La problématique Bertrand Cantat

Vu que l’on peut être soi-même dans les arts, je ne peux me fermer les yeux devant l’implacable destin tonitruant et torturé d’un seul homme qui incarne en ce moment le récipiendaire d’une foule rageuse. Cantat ne composera point pour la pièce tragique Cycles de femmes, une pièce du presque inestimable Wadji Mouawad, à ce que l’on m’a dit ou à ce que l’on aurait prévu. Une pièce de Wadji Mouawad qui serait sous n’importe quel point de vue, emblématique de la vie de Cantat, jusqu’à ce jour.


Une belle pièce de Mouawad, qui serait interprété au TNM, se voulant le miroir propre de la vie d’éclat et de chute de Cantat, à l'entremis de sa musique. Bertrand Cantat, à plus forte raison des foules mugissantes comme les bêtes et les rapaces d’un procès populaire, n’émulera pas sa propre vie en interprétant un rôle quelconque, de soutien ou éponymique. Cantat, après avoir purgé sa peine, n’a nécessairement plus de carrière. Ce que l’on recommande à un artiste, est de savoir plaire à tout le monde, comme on le veuille ou non, en faisant profession de foi. L’artiste en Occident, est condamné à être de « bonne foi », sinon sa carrière n’a plus aucune raison d’être. On ne peut être un artiste publique comme un chanteur, si on n’est d’aucune foi. On peut détester ses propres admirateurs, tandis qu’eux ne doivent jamais le savoir, cela est la réalité d’un chanteur et de n’importe quel artiste. Tout devient une profession de foi. Surtout, l’artiste ne doit jamais être un salaud, puisqu’il ou elle devient un salaud ou une salope pour tout le monde, et le tribunal populaire en suit. Tout est question de « bonne foi ».

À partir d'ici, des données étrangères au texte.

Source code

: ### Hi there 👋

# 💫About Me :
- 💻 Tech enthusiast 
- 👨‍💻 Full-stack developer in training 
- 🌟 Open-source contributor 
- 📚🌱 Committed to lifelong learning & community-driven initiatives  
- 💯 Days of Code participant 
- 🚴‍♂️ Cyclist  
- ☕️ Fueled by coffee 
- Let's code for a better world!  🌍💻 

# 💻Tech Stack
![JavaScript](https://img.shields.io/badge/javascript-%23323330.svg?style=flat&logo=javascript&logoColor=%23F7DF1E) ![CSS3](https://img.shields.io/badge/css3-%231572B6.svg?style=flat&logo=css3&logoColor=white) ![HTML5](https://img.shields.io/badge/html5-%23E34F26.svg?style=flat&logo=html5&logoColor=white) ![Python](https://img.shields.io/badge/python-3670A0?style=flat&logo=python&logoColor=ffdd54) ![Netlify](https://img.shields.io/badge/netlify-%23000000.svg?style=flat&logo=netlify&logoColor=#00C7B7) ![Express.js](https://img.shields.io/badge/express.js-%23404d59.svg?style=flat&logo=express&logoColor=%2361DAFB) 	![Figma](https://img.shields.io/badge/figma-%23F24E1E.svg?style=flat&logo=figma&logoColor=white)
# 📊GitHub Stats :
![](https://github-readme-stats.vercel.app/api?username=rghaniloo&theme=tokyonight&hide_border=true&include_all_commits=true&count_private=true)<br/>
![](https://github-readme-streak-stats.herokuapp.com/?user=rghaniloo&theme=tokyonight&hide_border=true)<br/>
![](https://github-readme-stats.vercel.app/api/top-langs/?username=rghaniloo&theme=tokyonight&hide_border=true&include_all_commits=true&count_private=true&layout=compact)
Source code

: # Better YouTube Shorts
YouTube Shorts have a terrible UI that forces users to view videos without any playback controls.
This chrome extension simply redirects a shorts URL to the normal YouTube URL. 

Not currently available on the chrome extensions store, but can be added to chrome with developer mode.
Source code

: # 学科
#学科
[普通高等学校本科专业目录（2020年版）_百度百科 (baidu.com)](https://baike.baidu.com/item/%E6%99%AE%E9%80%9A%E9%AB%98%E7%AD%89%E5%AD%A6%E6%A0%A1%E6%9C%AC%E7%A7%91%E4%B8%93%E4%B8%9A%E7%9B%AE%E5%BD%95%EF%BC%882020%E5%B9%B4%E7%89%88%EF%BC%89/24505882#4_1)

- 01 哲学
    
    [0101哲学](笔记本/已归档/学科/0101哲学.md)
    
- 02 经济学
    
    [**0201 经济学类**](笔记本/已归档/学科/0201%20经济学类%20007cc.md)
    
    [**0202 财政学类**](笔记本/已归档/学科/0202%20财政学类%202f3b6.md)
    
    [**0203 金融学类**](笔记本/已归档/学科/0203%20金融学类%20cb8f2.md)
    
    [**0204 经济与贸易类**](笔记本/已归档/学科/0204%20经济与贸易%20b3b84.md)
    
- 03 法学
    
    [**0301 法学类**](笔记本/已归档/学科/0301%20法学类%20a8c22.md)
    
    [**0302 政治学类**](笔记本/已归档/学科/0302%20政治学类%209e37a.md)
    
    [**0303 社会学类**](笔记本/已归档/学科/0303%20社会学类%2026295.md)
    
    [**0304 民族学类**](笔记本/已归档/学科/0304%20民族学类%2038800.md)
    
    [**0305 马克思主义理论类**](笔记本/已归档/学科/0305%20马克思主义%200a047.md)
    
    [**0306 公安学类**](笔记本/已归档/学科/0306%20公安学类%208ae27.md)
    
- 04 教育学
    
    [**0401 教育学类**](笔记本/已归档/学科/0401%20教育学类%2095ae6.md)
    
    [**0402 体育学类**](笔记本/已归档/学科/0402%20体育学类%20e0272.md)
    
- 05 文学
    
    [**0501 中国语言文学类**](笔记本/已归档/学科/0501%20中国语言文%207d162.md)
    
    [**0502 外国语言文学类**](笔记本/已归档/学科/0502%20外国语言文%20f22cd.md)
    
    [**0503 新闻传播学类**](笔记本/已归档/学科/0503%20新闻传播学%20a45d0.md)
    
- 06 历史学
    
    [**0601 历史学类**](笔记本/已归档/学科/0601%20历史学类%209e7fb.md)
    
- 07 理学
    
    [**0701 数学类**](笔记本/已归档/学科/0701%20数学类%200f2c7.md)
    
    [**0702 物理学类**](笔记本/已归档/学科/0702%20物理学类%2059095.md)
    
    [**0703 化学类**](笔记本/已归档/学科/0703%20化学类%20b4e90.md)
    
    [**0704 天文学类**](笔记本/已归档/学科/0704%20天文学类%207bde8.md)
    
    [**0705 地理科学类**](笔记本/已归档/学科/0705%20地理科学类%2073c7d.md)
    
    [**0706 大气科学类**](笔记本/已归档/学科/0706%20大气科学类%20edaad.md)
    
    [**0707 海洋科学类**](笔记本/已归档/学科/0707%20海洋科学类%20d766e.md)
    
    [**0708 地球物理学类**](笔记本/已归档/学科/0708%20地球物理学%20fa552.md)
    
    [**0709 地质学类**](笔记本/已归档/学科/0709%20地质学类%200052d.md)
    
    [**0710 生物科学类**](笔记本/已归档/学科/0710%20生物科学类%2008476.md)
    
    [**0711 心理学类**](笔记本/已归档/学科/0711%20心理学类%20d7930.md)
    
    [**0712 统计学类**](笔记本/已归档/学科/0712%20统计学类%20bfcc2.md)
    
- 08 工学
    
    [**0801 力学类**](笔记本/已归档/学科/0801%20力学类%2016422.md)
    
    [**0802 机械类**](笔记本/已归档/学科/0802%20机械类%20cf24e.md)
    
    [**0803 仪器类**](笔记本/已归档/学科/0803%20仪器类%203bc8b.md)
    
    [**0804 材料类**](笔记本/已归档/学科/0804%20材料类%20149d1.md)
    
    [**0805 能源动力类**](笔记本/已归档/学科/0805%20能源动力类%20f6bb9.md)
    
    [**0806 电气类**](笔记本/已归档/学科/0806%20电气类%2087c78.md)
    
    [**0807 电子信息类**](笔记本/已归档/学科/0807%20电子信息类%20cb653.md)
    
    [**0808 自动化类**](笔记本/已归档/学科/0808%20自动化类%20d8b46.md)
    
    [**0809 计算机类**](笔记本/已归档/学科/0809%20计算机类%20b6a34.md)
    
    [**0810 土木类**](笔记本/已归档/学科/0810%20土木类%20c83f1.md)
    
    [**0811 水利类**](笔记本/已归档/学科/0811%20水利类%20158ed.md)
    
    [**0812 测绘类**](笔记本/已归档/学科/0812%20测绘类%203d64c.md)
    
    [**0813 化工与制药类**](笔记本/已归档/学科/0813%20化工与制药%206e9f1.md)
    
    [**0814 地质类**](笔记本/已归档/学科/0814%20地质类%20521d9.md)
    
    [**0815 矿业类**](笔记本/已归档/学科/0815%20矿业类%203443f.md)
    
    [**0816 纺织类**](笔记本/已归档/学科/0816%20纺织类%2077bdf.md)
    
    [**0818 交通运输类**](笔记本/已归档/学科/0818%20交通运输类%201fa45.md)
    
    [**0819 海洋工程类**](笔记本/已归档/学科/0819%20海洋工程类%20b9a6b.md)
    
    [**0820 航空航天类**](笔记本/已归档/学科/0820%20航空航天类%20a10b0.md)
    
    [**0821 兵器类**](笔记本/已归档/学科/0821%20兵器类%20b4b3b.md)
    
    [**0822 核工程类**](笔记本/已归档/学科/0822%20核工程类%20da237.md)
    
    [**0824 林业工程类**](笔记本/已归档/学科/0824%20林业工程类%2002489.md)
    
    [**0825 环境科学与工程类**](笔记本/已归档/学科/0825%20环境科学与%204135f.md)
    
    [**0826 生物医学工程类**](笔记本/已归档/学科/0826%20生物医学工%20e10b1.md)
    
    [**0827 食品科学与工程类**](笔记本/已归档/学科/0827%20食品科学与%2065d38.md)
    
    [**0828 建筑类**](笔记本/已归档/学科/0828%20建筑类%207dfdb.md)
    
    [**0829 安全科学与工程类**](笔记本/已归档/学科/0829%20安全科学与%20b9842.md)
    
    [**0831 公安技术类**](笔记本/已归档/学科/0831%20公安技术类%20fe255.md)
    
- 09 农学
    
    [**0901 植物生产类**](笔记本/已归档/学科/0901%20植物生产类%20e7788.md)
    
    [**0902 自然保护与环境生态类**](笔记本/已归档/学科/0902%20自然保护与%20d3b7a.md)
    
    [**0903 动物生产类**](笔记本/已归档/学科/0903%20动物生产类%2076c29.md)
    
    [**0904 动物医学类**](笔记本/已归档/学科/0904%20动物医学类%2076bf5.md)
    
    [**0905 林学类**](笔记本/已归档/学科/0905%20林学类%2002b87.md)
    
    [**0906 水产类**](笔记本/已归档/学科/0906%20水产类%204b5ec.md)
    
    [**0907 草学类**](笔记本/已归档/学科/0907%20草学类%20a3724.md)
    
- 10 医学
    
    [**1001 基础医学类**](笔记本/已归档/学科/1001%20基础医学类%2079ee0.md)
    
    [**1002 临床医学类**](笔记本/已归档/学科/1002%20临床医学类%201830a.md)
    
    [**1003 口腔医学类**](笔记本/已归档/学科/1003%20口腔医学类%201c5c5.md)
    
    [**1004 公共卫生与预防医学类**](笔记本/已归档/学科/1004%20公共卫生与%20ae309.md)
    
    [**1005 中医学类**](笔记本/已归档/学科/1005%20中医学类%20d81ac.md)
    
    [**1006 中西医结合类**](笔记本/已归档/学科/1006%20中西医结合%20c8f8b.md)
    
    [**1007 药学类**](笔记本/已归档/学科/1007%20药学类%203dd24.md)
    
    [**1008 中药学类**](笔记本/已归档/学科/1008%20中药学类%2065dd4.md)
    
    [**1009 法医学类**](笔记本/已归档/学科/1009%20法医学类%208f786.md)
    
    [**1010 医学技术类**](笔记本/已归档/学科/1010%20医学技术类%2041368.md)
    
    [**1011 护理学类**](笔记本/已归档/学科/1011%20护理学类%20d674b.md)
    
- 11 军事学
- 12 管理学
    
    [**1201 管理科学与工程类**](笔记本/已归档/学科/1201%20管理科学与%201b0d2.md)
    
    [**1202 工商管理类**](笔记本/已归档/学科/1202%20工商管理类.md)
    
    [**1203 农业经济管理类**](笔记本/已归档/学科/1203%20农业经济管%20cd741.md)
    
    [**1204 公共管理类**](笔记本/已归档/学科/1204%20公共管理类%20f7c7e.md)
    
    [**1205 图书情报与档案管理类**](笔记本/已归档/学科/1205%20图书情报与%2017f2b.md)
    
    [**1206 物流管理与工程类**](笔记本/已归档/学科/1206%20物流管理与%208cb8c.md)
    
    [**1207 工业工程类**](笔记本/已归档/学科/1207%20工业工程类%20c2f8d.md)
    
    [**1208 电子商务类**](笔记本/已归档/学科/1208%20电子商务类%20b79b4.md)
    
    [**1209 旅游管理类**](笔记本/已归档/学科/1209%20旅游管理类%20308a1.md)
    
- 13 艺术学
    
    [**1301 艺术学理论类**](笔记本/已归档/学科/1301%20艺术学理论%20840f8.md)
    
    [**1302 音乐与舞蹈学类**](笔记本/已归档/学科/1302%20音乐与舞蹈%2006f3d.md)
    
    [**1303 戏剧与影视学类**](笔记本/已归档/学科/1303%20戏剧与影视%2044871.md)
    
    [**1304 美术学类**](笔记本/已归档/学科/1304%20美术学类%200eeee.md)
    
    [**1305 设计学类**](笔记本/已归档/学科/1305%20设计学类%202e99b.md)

Il ne peut refaire comme autrefois sa carrière, en assumant que le passé n’existe plus. L’histoire de la personne existe encore, mais cette histoire se vit toujours dans la foudre du présent. Cantat est maintenant seul devant la haine. Il est probablement seul devant le courroux des multitudes. La masse en tant que tel, ne sera pas toujours de bonne foi envers lui, puisque les malotrus, les « chiens sales », n’existent pas toujours dans les prisons. Ils existent aussi à l’air libre, en toute liberté. Pour Cantat, il sera question de les reconnaître au plus vite, puisque la survie d’un ancien forçat se rapproche à la survie d’un soldat en arrière des lignes ennemies. À tout prix, ce même soldat doit se couvrir des balles assassines, tout comme l’ancien détenu doit se prémunir contre le plus bestial des préjudices tarés. Pour un ancien forçat, le monde lui en veut et lui cherche sa destruction par des moyens directs et indirects, tandis que les plaies sont encore vives. En ce qui concerne l’ex-condamné, ce n’est rien que le temps qui lui gagnera finalement la distance au monde. Ce n’est rien que le temps qui lui sera en quelque sorte, miséricordieux, puisque la foule mutile les condamnés par la seule force de son jugement.



Tout le TNM est en fort émoi, on ne sait trop comment réagir, puisque l’on ne reçoit rien d’autre que la crainte et le dégoût de tout le monde. Dans le dégoût, un peuple se rétractera d’un théâtre afin de rejoindre l’ultime obscurité de ses préjudices et de sa haine propres. Ce fut fougeux certes, or une certaine réinsertion sociale se fera autrement. Au moins, cela ne va pas se faire dans le métier public, dont le métier d’acteur ressemble largement plus à un gibier de consistance qui se livre dûment à la meute de chacals. C’est cela le métier d’acteur, même que l’on ne soit pas forcément pas un condamné, et ce n’est surtout pas un métier que je tiens à cœur.


Je suis écrivain, parce qu’il faut que je juge le monde, une société, un peuple, une nation, d’une manière ou d’une autre, en me retirant le plus possible du commun des mortels.